[Stored entries]
┌────────

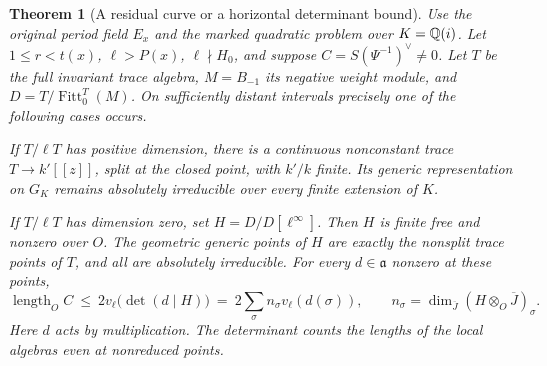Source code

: \documentclass[a4paper,11pt]{article}
\newtheorem{theorem}[proposition]{Theorem}
\theoremstyle{definition}
\theoremstyle{remark}
\numberwithin{equation}{section}
\begin{document}
\begin{theorem}[A residual curve or a horizontal determinant bound]\leavevmode
\label{thm:horizontalstrict399}
Use the original period field \(E_x\) and the marked quadratic
problem over \(K=\mathbb Q(i)\). Let \(1\le r<t(x)\), \(\ell>P(x)\),
\(\ell\nmid H_0\), and suppose \(C=S(\Psi^{-1})^\vee\ne0\).
Let \(T\) be the full invariant trace algebra, \(M=B_{-1}\) its
negative weight module, and \(D=T/\operatorname{Fitt}_0^T(M)\).
On sufficiently distant intervals precisely one of the following
cases occurs.

If \(T/\ell T\) has positive dimension, there is a continuous
nonconstant trace \(T\to k'[[z]]\), split at the closed point,
with \(k'/k\) finite. Its generic representation on \(G_K\)
remains absolutely irreducible over every finite extension of \(K\).

If \(T/\ell T\) has dimension zero, set
\(H=D/D[\ell^\infty]\). Then \(H\) is finite free and nonzero
over \(O\). The geometric generic points of \(H\) are exactly
the nonsplit trace points of \(T\), and all are absolutely
irreducible. For every \(d\in\mathfrak a\) nonzero at these points,
\[
 \operatorname{length}_O C
       \ \le\ 2v_\ell\bigl(\det(d\mid H)\bigr)
       \ =\ 2\sum_{\sigma} n_\sigma v_\ell(d(\sigma)),
 \qquad n_\sigma=\dim_{\overline J}(H\otimes_O\overline J)_\sigma .
\]
Here \(d\) acts by multiplication. The determinant counts the
lengths of the local algebras even at nonreduced points.
\end{theorem}
\end{document}

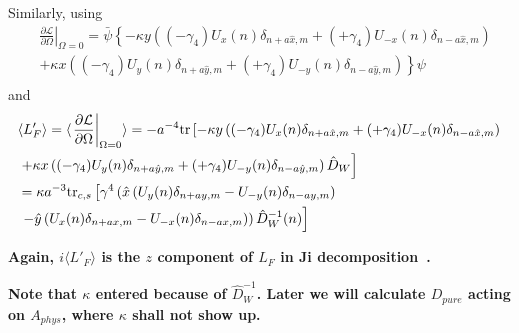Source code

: Similarly, using
\begin{equation}
\begin{split}
&\left.\frac{\partial \mathcal{L}}{\partial \Omega}\right|_{\Omega=0}=\bar{\psi}\left\{-\kappa y \left((-\gamma _4)U_{x}(n)\delta _{n+a\hat{x},m}+(+\gamma _4)U_{-x}(n)\delta _{n-a\hat{x},m}\right)\right.\\
&\left.+\kappa x \left((-\gamma _4)U_{y}(n)\delta _{n+a\hat{y},m}+(+\gamma _4)U_{-y}(n)\delta _{n-a\hat{y},m}\right)\right\}\psi\\
\end{split}
\end{equation}
and
\begin{equation}
\begin{split}
&\langle L'_F\rangle =\langle \left.\frac{\partial \mathcal{L}}{\partial \Omega}\right|_{\Omega=0} \rangle=-a^{-4}{\rm tr}\left[-\kappa y \left((-\gamma _4)U_{x}(n)\delta _{n+a\hat{x},m}+(+\gamma _4)U_{-x}(n)\delta _{n-a\hat{x},m}\right)\right.\\
&\left.+\kappa x \left((-\gamma _4)U_{y}(n)\delta _{n+a\hat{y},m}+(+\gamma _4)U_{-y}(n)\delta _{n-a\hat{y},m}\right)\hat{D}_{W}\right]\\
&=\kappa a^{-3} {\rm tr}_{c,s}\left[\gamma ^4 \left(\hat{x} \left(U_y(n)\delta _{n+ay,m}-U_{-y}(n)\delta _{n-ay,m}\right)\right.\right.\\
&\left.\left.-\hat{y} \left(U_{x}(n)\delta _{n+ax,m}-U_{-x}(n)\delta _{n-ax,m}\right)\right)\hat{D}_W^{-1}(n)\right]\\
\end{split}
\end{equation}

\textbf{Again, $i\langle L'_F\rangle $ is the $z$ component of $L_F$ in Ji decomposition~\cite{AngularMomentum}.}

\textbf{Note that $\kappa$ entered because of $\hat{D}_W^{-1}$. Later we will calculate $D_{pure}$ acting on $A_{phys}$, where $\kappa$ shall not show up.}

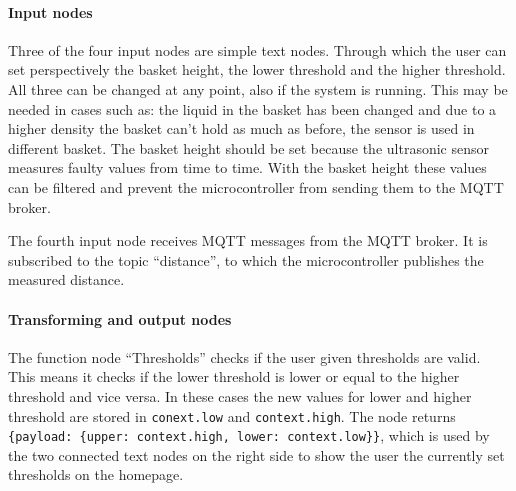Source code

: \documentclass{article}
\begin{document}
\paragraph{Input nodes}\mbox{}

Three of the four input nodes are simple text nodes. Through which the user can set perspectively
the basket height, the lower threshold and the higher threshold. All three can be changed at any point, also if the system is running. This may be needed in cases such as: the liquid in the basket has been changed and due to a higher density the basket can't hold as much as before, the sensor is used in different basket. The basket height should be set because the ultrasonic sensor measures
faulty values from time to time. With the basket height these values can be filtered and prevent the
microcontroller from sending them to the MQTT broker.

The fourth input node receives MQTT messages from the MQTT broker. It is subscribed to the topic \enquote{distance}, to which the microcontroller publishes the measured distance.

\paragraph{Transforming and output nodes}\mbox{}
\label{sec:json}
The function node \enquote{Thresholds} checks if the user given
thresholds are valid. This means it checks if the lower threshold is lower or
equal to the higher threshold and vice versa. In these cases the
new values for lower and higher threshold are stored in \verb|conext.low| and
\verb|context.high|. The node returns 
\verb|{payload: {upper: context.high, lower: context.low}}|, which is used by the
two connected text nodes on the right side to show the user the currently set thresholds on the homepage.
\end{document}
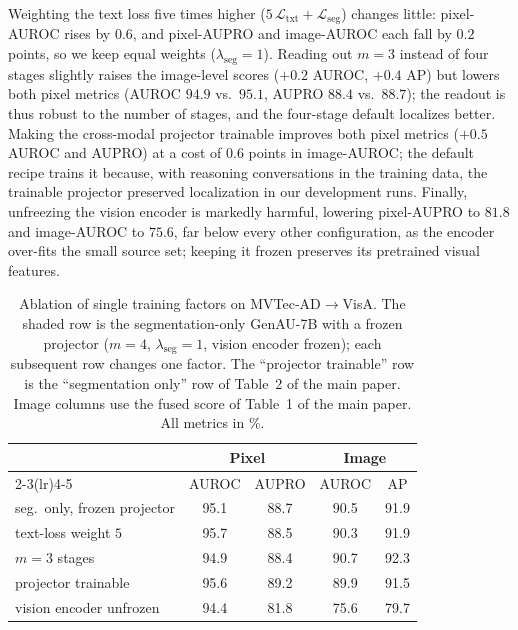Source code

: Weighting the text loss five times higher ($5\,\mathcal{L}_{\mathrm{txt}}+\mathcal{L}_{\mathrm{seg}}$) changes little: pixel-AUROC rises by $0.6$, and pixel-AUPRO and image-AUROC each fall by $0.2$ points, so we keep equal weights ($\lambda_{\mathrm{seg}}=1$). Reading out $m=3$ instead of four stages slightly raises the image-level scores ($+0.2$ AUROC, $+0.4$ AP) but lowers both pixel metrics (AUROC $94.9$ vs.\ $95.1$, AUPRO $88.4$ vs.\ $88.7$); the readout is thus robust to the number of stages, and the four-stage default localizes better. Making the cross-modal projector trainable improves both pixel metrics ($+0.5$ AUROC and AUPRO) at a cost of $0.6$ points in image-AUROC; the default recipe trains it because, with reasoning conversations in the training data, the trainable projector preserved localization in our development runs. Finally, unfreezing the vision encoder is markedly harmful, lowering pixel-AUPRO to $81.8$ and image-AUROC to $75.6$, far below every other configuration, as the encoder over-fits the small source set; keeping it frozen preserves its pretrained visual features.

\begin{table}[h]
\centering
\small
\setlength{\tabcolsep}{3pt}
\caption{Ablation of single training factors on MVTec-AD$\rightarrow$VisA. The shaded row is the segmentation-only GenAU-7B with a frozen projector ($m{=}4$, $\lambda_{\mathrm{seg}}{=}1$, vision encoder frozen); each subsequent row changes one factor. The ``projector trainable'' row is the ``segmentation only'' row of Table~2 of the main paper. Image columns use the fused score of Table~1 of the main paper. All metrics in \%.}
\label{tab:ablations}
\begin{tabular}{@{}l|cc|cc@{}}
\toprule
 & \multicolumn{2}{c|}{\textbf{Pixel}} & \multicolumn{2}{c}{\textbf{Image}} \\
\cmidrule(lr){2-3}\cmidrule(lr){4-5}
 & AUROC & AUPRO & AUROC & AP \\
\midrule
\rowcolor{gray!20}
seg.\ only, frozen projector & 95.1 & 88.7 & 90.5 & 91.9 \\
\midrule
\quad text-loss weight $5$    & 95.7 & 88.5 & 90.3 & 91.9 \\
\quad $m = 3$ stages          & 94.9 & 88.4 & 90.7 & 92.3 \\
\quad projector trainable     & 95.6 & 89.2 & 89.9 & 91.5 \\
\quad vision encoder unfrozen & 94.4 & 81.8 & 75.6 & 79.7 \\
\bottomrule
\end{tabular}
\end{table}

└────────

• PROBLEM TO SOLVE:
Every line from the top of the records above to the line with "problem over \(K=\mathbb", inclusive, should be duplicated exactly, minus the pictures.

• OUTPUT:
Source code

: \documentclass[a4paper,11pt]{article}
\newtheorem{theorem}[proposition]{Theorem}
\theoremstyle{definition}
\theoremstyle{remark}
\numberwithin{equation}{section}
\begin{document}
\begin{theorem}[A residual curve or a horizontal determinant bound]\leavevmode
\label{thm:horizontalstrict399}
Use the original period field \(E_x\) and the marked quadratic
problem over \(K=\mathbb Q(i)\). Let \(1\le r<t(x)\), \(\ell>P(x)\),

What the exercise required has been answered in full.